Records shown
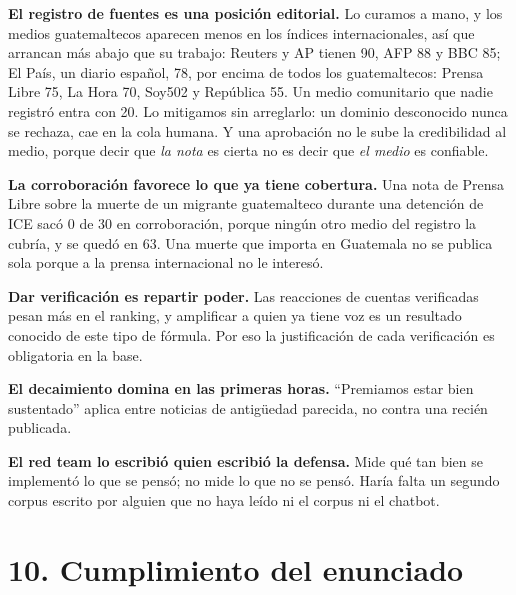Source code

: \documentclass[12pt,a4paper]{article}
\begin{document}
\textbf{El registro de fuentes es una posición editorial.} Lo curamos a mano, y los medios
guatemaltecos aparecen menos en los índices internacionales, así que arrancan más abajo que su
trabajo: Reuters y AP tienen 90, AFP 88 y BBC 85; El País, un diario español, 78, por encima de
todos los guatemaltecos: Prensa Libre 75, La Hora 70, Soy502 y República 55. Un medio comunitario
que nadie registró entra con 20. Lo mitigamos sin arreglarlo: un dominio desconocido nunca se
rechaza, cae en la cola humana. Y una aprobación no le sube la credibilidad al medio, porque decir
que \emph{la nota} es cierta no es decir que \emph{el medio} es confiable.

\textbf{La corroboración favorece lo que ya tiene cobertura.} Una nota de Prensa Libre sobre la
muerte de un migrante guatemalteco durante una detención de ICE sacó 0 de 30 en corroboración,
porque ningún otro medio del registro la cubría, y se quedó en 63. Una muerte que importa en
Guatemala no se publica sola porque a la prensa internacional no le interesó.

\textbf{Dar verificación es repartir poder.} Las reacciones de cuentas verificadas pesan más en el
ranking, y amplificar a quien ya tiene voz es un resultado conocido de este tipo de fórmula. Por eso
la justificación de cada verificación es obligatoria en la base.

\textbf{El decaimiento domina en las primeras horas.} ``Premiamos estar bien sustentado'' aplica
entre noticias de antigüedad parecida, no contra una recién publicada.

\textbf{El red team lo escribió quien escribió la defensa.} Mide qué tan bien se implementó lo que
se pensó; no mide lo que no se pensó. Haría falta un segundo corpus escrito por alguien que no haya
leído ni el corpus ni el chatbot.

\section{10. Cumplimiento del enunciado}
\end{document}
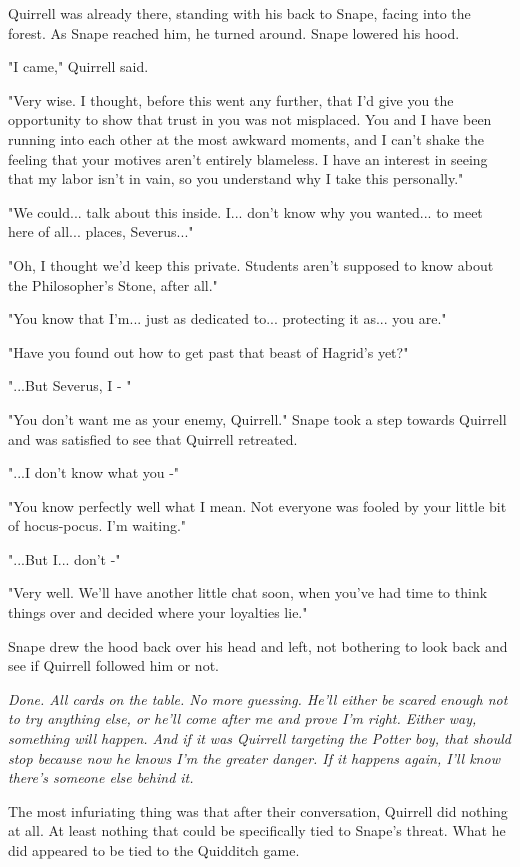 Quirrell was already there, standing with his back to Snape, facing into the forest. As Snape reached him, he turned around. Snape lowered his hood.

"I came," Quirrell said.

"Very wise. I thought, before this went any further, that I'd give you the opportunity to show that trust in you was not misplaced. You and I have been running into each other at the most awkward moments, and I can't shake the feeling that your motives aren't entirely blameless. I have an interest in seeing that my labor isn't in vain, so you understand why I take this personally."

"We could... talk about this inside. I... don't know why you wanted... to meet here of all... places, Severus..."

"Oh, I thought we'd keep this private. Students aren't supposed to know about the Philosopher's Stone, after all."

"You know that I'm... just as dedicated to... protecting it as... you are."

"Have you found out how to get past that beast of Hagrid's yet?"

"...But Severus, I - "

"You don't want me as your enemy, Quirrell." Snape took a step towards Quirrell and was satisfied to see that Quirrell retreated.

"...I don't know what you -"

"You know perfectly well what I mean. Not everyone was fooled by your little bit of hocus-pocus. I'm waiting."

"...But I... don't -"

"Very well. We'll have another little chat soon, when you've had time to think things over and decided where your loyalties lie."

Snape drew the hood back over his head and left, not bothering to look back and see if Quirrell followed him or not.

\emph{Done. All cards on the table. No more guessing. He'll either be scared enough not to try anything else, or he'll come after me and prove I'm right. Either way, something will happen. And if it was Quirrell targeting the Potter boy, that should stop because now he knows I'm the greater danger. If it happens again, I'll know there's someone else behind it.}

The most infuriating thing was that after their conversation, Quirrell did nothing at all. At least nothing that could be specifically tied to Snape's threat. What he did appeared to be tied to the Quidditch game.

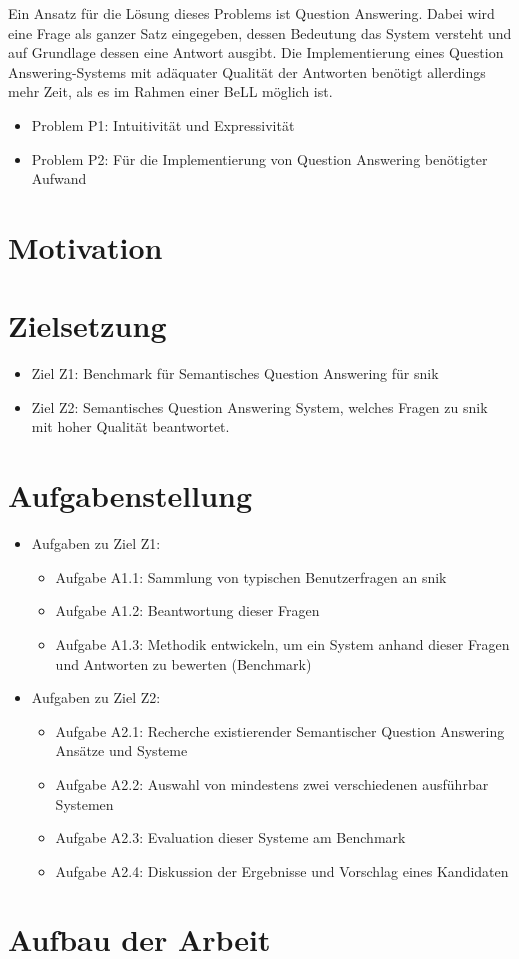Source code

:Ein Ansatz für die Lösung dieses Problems ist Question Answering.
Dabei wird eine Frage als ganzer Satz eingegeben, dessen Bedeutung das System versteht und auf Grundlage dessen eine Antwort ausgibt.
Die Implementierung eines Question Answering-Systems mit adäquater Qualität der Antworten benötigt allerdings mehr Zeit, als es im Rahmen einer BeLL möglich ist.

\begin{itemize}
	\item Problem P1: Intuitivität und Expressivität
	\item Problem P2: Für die Implementierung von Question Answering benötigter Aufwand
\end{itemize}


\section{Motivation}


\section{Zielsetzung}\label{sec:zielsetzung}
	\begin{itemize}
		\item Ziel Z1: Benchmark für Semantisches Question Answering für \ac{snik}
		\item Ziel Z2: Semantisches Question Answering System, welches Fragen zu \ac{snik} mit hoher Qualität beantwortet.
	\end{itemize}
\section{Aufgabenstellung}

\begin{itemize}
	\item Aufgaben zu Ziel Z1:
	\begin{itemize}
		\item Aufgabe A1.1: Sammlung von typischen Benutzerfragen an \ac{snik}
		\item Aufgabe A1.2: Beantwortung dieser Fragen
		\item Aufgabe A1.3: Methodik entwickeln, um ein System anhand dieser Fragen und Antworten zu bewerten (Benchmark)
	\end{itemize}
	\item Aufgaben zu Ziel Z2:
	\begin{itemize}
		\item Aufgabe A2.1: Recherche existierender Semantischer Question Answering Ansätze und Systeme
		\item Aufgabe A2.2: Auswahl von mindestens zwei verschiedenen ausführbar Systemen
		\item Aufgabe A2.3: Evaluation dieser Systeme am Benchmark
		\item Aufgabe A2.4: Diskussion der Ergebnisse und Vorschlag eines Kandidaten
	\end{itemize}
\end{itemize}

\section{Aufbau der Arbeit}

Exercise
Using the listing above, tally how many lines include the word "corroboración". Write only the number.

Answer to the problem
2